Re: How to index data from multiple data source

2015-01-24 Thread Yusniel Hidalgo
Thanks Alex, indeed, the relative path to PDF document is stored in the 
database. I will try to use your approach.

Regards,

Yusniel Hidalgo

- Mensaje original -
De: "Alexandre Rafalovitch" 
Para: "solr-user" 
Enviados: Sábado, 24 de Enero 2015 18:19:48
Asunto: Re: How to index data from multiple data source

You could use nested entities in DIH.

So, if you store - for example - path to the PDF in the database, you
could do a nested entity with TikaEntityProcessor to load the content.
Just make sure the field names do not conflict.

Regards,
   Alex.


Sign up for my Solr resources newsletter at http://www.solr-start.com/


On 24 January 2015 at 18:11, Yusniel Hidalgo  wrote:
> Dear Solr community,
>
> I am diving into Solr recently and I need help in the following usage 
> scenery. I am working on a project for extract and search bibliographic 
> metadata from PDF files. Firstly, my PDF files are processed to extract 
> bibliographic metadata such as title, authors, affiliations, keywords and 
> abstract. These metadata are stored in a relational database and then are 
> indexed in Solr via DIH, however, I need to index also the fulltext of PDF 
> and maintain the same ID between metadata indexed from DIH and fulltext of 
> PDF indexed in Solr index. How to do that? How to configure sorlconfig.xml 
> and schema.xml to do it?
>
> Thanks in advance.
>
> Best regards.
>
> Yusniel Hidalgo
>
>
> ---
> XII Aniversario de la creación de la Universidad de las Ciencias 
> Informáticas. 12 años de historia junto a Fidel. 12 de diciembre de 2014.
>


---
XII Aniversario de la creación de la Universidad de las Ciencias Informáticas. 
12 años de historia junto a Fidel. 12 de diciembre de 2014.

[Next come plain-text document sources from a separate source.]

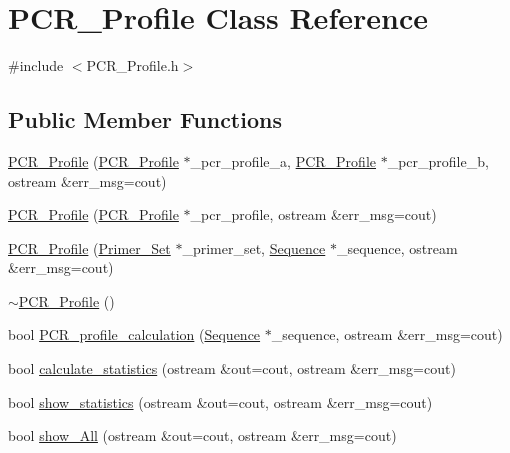 \hypertarget{class_p_c_r___profile}{}\section{P\+C\+R\+\_\+\+Profile Class Reference}
\label{class_p_c_r___profile}


{\ttfamily \#include $<$P\+C\+R\+\_\+\+Profile.\+h$>$}

\subsection*{Public Member Functions}
\begin{DoxyCompactItemize}
\item 
\mbox{\hyperlink{class_p_c_r___profile_a3b52a78e4b4db8f2c571aaf66bf9a2cc}{P\+C\+R\+\_\+\+Profile}} (\mbox{\hyperlink{class_p_c_r___profile}{P\+C\+R\+\_\+\+Profile}} $\ast$\+\_\+pcr\+\_\+profile\+\_\+a, \mbox{\hyperlink{class_p_c_r___profile}{P\+C\+R\+\_\+\+Profile}} $\ast$\+\_\+pcr\+\_\+profile\+\_\+b, ostream \&err\+\_\+msg=cout)
\item 
\mbox{\hyperlink{class_p_c_r___profile_a4b621dd306d51186d84ac65929f14e7b}{P\+C\+R\+\_\+\+Profile}} (\mbox{\hyperlink{class_p_c_r___profile}{P\+C\+R\+\_\+\+Profile}} $\ast$\+\_\+pcr\+\_\+profile, ostream \&err\+\_\+msg=cout)
\item 
\mbox{\hyperlink{class_p_c_r___profile_a2772873e5a43e8b8c1dde4b6ca9d8a2f}{P\+C\+R\+\_\+\+Profile}} (\mbox{\hyperlink{class_primer___set}{Primer\+\_\+\+Set}} $\ast$\+\_\+primer\+\_\+set, \mbox{\hyperlink{class_sequence}{Sequence}} $\ast$\+\_\+sequence, ostream \&err\+\_\+msg=cout)
\item 
\mbox{\hyperlink{class_p_c_r___profile_a0e83f85f3689ebd7c07005dd8440b185}{$\sim$\+P\+C\+R\+\_\+\+Profile}} ()
\item 
bool \mbox{\hyperlink{class_p_c_r___profile_a339a01da69e5e709f6b33678bd9f73dc}{P\+C\+R\+\_\+profile\+\_\+calculation}} (\mbox{\hyperlink{class_sequence}{Sequence}} $\ast$\+\_\+sequence, ostream \&err\+\_\+msg=cout)
\item 
bool \mbox{\hyperlink{class_p_c_r___profile_a6f209d643d15a15c7a7b940e18df9497}{calculate\+\_\+statistics}} (ostream \&out=cout, ostream \&err\+\_\+msg=cout)
\item 
bool \mbox{\hyperlink{class_p_c_r___profile_a9897676b415905e30809e69c399a859a}{show\+\_\+statistics}} (ostream \&out=cout, ostream \&err\+\_\+msg=cout)
\item 
bool \mbox{\hyperlink{class_p_c_r___profile_aad744529e3bbcdc019d259667460340b}{show\+\_\+\+All}} (ostream \&out=cout, ostream \&err\+\_\+msg=cout)

\end{DoxyCompactItemize}
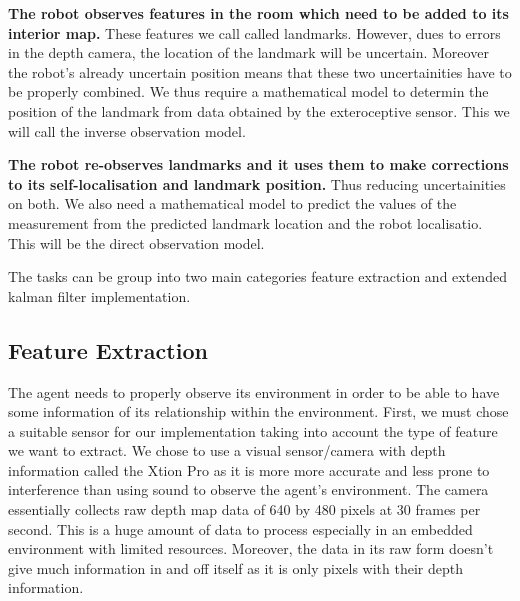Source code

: \documentclass[]{article}
\begin{document}
{\textbf{The robot observes features in the room which need to be added to its interior map.} These features we call called landmarks. However, dues to errors in the depth camera, the location of the landmark will be uncertain. Moreover the robot's already uncertain position means that these two uncertainities have to be properly combined. We thus require a mathematical model to determin the position of the landmark from data obtained by the exteroceptive sensor. This we will call the inverse observation model.

\textbf{The robot re-observes landmarks and it uses them to  make corrections to its self-localisation and landmark position.} Thus reducing uncertainities on both. We also need a mathematical model to predict the values of the measurement from the predicted landmark location and the robot localisatio. This will be the direct observation model.

The tasks can be group into two main categories feature extraction and extended kalman filter implementation.

\subsection{Feature Extraction}
The agent needs to properly observe its environment in order to be able to have some information of its relationship within the environment. First, we must chose a suitable sensor for our implementation taking into account the type of feature we want to extract. We chose to use a visual sensor/camera with depth information called the Xtion Pro as it is more more accurate and less prone to interference than using sound to observe the agent's environment. The camera essentially collects raw depth map data of 640 by 480 pixels at 30 frames per second. This is a huge amount of data to process especially in an embedded environment with limited resources. Moreover, the data in its raw form doesn't give much information in and off itself as it is only pixels with their depth information.

}
\end{document}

Re: How to index data from multiple data source

2015-01-24 Thread Alexandre Rafalovitch
You could use nested entities in DIH.

So, if you store - for example - path to the PDF in the database, you
could do a nested entity with TikaEntityProcessor to load the content.
Just make sure the field names do not conflict.

Regards,
   Alex.


Sign up for my Solr resources newsletter at http://www.solr-start.com/


On 24 January 2015 at 18:11, Yusniel Hidalgo  wrote:
> Dear Solr community,
>
> I am diving into Solr recently and I need help in the following usage 
> scenery. I am working on a project for extract and search bibliographic 
> metadata from PDF files. Firstly, my PDF files are processed to extract 
> bibliographic metadata such as title, authors, affiliations, keywords and 
> abstract. These metadata are stored in a relational database and then are 
> indexed in Solr via DIH, however, I need to index also the fulltext of PDF 
> and maintain the same ID between metadata indexed from DIH and fulltext of 
> PDF indexed in Solr index. How to do that? How to configure sorlconfig.xml 
> and schema.xml to do it?
>
> Thanks in advance.
>
> Best regards.
>
> Yusniel Hidalgo
>
>
> ---
> XII Aniversario de la creación de la Universidad de las Ciencias 
> Informáticas. 12 años de historia junto a Fidel. 12 de diciembre de 2014.
>


How to index data from multiple data source

2015-01-24 Thread Yusniel Hidalgo
Dear Solr community, 

I am diving into Solr recently and I need help in the following usage scenery. 
I am working on a project for extract and search bibliographic metadata from 
PDF files. Firstly, my PDF files are processed to extract bibliographic 
metadata such as title, authors, affiliations, keywords and abstract. These 
metadata are stored in a relational database and then are indexed in Solr via 
DIH, however, I need to index also the fulltext of PDF and maintain the same ID 
between metadata indexed from DIH and fulltext of PDF indexed in Solr index. 
How to do that? How to configure sorlconfig.xml and schema.xml to do it? 

Thanks in advance. 

Best regards. 

Yusniel Hidalgo


---
XII Aniversario de la creación de la Universidad de las Ciencias Informáticas.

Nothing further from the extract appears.